Open bzdjordje opened 4 years ago
Thanks for sharing the results @bzdjordje, and great to see that you have been able to run WarpX on CPU and GPU :).
In general, you can run the same simulation on CPU and GPU, but the parallelization may be different in order to utilize resources efficiently. Some information on how to run WarpX on a typical CPU platform (Cori@NERSC) and a typical GPU platform (Summit@OLCF) can be found on this page https://warpx.readthedocs.io/en/latest/running_cpp/platforms.html.
Could you provide additional info?
We will be able to help more with more data. In the meantime, I can already see that:
CUDA initialized with 20 GPU(s) and 90 ranks.
WarpX is not meant to operate like this, you should have 1 rank per GPU. You may have to set a different max_grid_size between CPU and GPU, see https://warpx.readthedocs.io/en/latest/running_cpp/parallelization.html
OMP initialized with 3 OMP threads
Could you use a number of threads that is a power (or at least a multiple) of 2?These two simulations were initialized on 90 processes over 5 nodes.
this should be related to the architecture you are running on, so it will typically be different for CPU and GPU runs. The WarpX page on Running on specific platforms mentioned above should illustrate this.I am sure we can make the CPU and the GPU runs perform better!!

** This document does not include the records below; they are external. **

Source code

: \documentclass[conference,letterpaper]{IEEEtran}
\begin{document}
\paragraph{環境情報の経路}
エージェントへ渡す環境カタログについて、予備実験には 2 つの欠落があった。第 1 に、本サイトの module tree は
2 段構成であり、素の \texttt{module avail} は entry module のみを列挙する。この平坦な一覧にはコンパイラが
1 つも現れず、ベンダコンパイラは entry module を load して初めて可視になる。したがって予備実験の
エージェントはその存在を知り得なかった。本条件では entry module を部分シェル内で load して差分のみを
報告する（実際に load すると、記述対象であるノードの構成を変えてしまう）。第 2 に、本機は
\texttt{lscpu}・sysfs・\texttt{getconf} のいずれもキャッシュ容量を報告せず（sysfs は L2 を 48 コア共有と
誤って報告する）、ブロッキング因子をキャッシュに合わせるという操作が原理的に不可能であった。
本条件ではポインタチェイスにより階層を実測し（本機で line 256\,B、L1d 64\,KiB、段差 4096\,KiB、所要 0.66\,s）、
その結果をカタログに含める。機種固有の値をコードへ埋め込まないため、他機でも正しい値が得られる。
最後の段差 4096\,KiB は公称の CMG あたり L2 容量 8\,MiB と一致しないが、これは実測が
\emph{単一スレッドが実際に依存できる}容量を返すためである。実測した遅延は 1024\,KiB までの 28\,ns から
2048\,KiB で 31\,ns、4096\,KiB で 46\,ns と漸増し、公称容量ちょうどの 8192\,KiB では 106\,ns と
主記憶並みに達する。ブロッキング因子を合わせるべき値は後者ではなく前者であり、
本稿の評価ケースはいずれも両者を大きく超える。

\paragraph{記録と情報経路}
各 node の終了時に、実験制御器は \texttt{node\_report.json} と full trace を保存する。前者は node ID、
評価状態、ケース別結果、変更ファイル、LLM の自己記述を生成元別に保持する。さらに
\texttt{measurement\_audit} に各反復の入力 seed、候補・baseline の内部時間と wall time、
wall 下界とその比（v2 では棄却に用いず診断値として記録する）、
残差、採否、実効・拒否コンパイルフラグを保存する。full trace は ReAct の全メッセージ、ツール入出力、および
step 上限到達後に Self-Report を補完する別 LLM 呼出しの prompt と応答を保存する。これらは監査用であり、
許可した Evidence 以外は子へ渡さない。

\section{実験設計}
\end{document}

Hi @MaxThevenet, good to hear from you again! Apologies for the delay, I have been having some issue recompiling WarpX again on GPU, being addressed in issue #1132.
Regarding your other requests, I am trying to compile/run on the following two machines: Lassen (GPU): https://hpc.llnl.gov/hardware/platforms/lassen (seems to be similar to Summit) Quartz (CPU): https://hpc.llnl.gov/hardware/platforms/Quartz
An example input file has been attached below: inputs_comp.txt
Submission scripts for the previous two machines (saved as .txt files): Lassen: rung.txt Quartz: runc.txt
Output files: Lassen: gpu_1216027.out.txt Quartz: cpu_1215996.out.txt
For Quartz the maximum for a simulation in debug mode is 30 minutes on 90 processes over 5 modes and so that is why those parameters were chosen. I am not exactly sure yet if this is the same for Lassen but kept that the same for the run given nevertheless.

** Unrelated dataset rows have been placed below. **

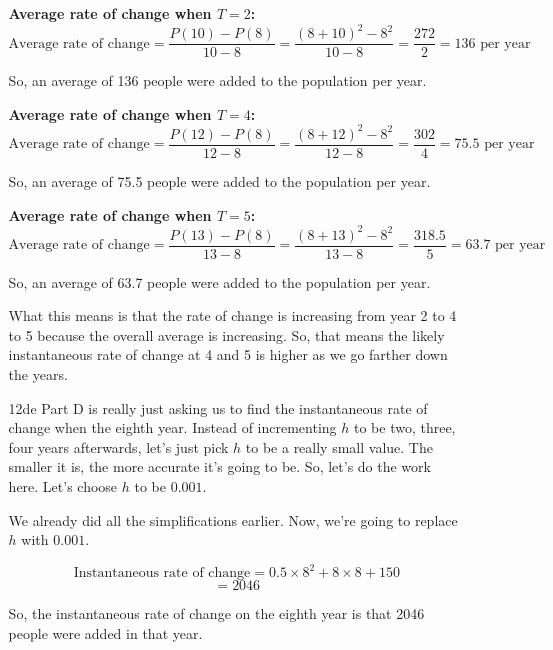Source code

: \documentclass{article}
\begin{document}
\begin{itemize}
\begin{enumerate}
\textbf{Average rate of change when \( T = 2 \):}
\[ \text{Average rate of change} = \frac{P(10) - P(8)}{10 - 8} = \frac{(8 + 10)^2 - 8^2}{10 - 8} = \frac{272}{2} = 136 \text{ per year} \]

So, an average of 136 people were added to the population per year.

\textbf{Average rate of change when \( T = 4 \):}
\[ \text{Average rate of change} = \frac{P(12) - P(8)}{12 - 8} = \frac{(8 + 12)^2 - 8^2}{12 - 8} = \frac{302}{4} = 75.5 \text{ per year} \]

So, an average of 75.5 people were added to the population per year.

\textbf{Average rate of change when \( T = 5 \):}
\[ \text{Average rate of change} = \frac{P(13) - P(8)}{13 - 8} = \frac{(8 + 13)^2 - 8^2}{13 - 8} = \frac{318.5}{5} = 63.7 \text{ per year} \]

So, an average of 63.7 people were added to the population per year.

What this means is that the rate of change is increasing from year 2 to 4 to 5 because the overall average is increasing. So, that means the likely instantaneous rate of change at 4 and 5 is higher as we go farther down the years.
    \item[12de] Part D is really just asking us to find the instantaneous rate of change when the eighth year. Instead of incrementing \( h \) to be two, three, four years afterwards, let's just pick \( h \) to be a really small value. The smaller it is, the more accurate it's going to be. So, let's do the work here. Let's choose \( h \) to be \( 0.001 \). 

We already did all the simplifications earlier. Now, we're going to replace \( h \) with \( 0.001 \). 

\[ \text{Instantaneous rate of change} = 0.5 \times 8^2 + 8 \times 8 + 150 \]
\[ = 2046 \]

So, the instantaneous rate of change on the eighth year is that 2046 people were added in that year.

\end{enumerate}
\end{itemize}
\end{document}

Ok, thanks for the details. I think the main issue here is that this 2D problem is far too small for the number of nodes you are using. A few scans could help us find optimal conditions, but I suspect that a good starting point would be:
export OMP_NUM_THREADS=8
lrun -N1 -T4 ./main2dc.ex inputs
Also, could you change the value for amr.max_grid_size
in your input script, and set it to amr.max_grid_size = 1024
instead?
Ok, sorry for the delay, I had trouble recompiling the GPU version of WarpX per issue #1132 but it seems to work again now.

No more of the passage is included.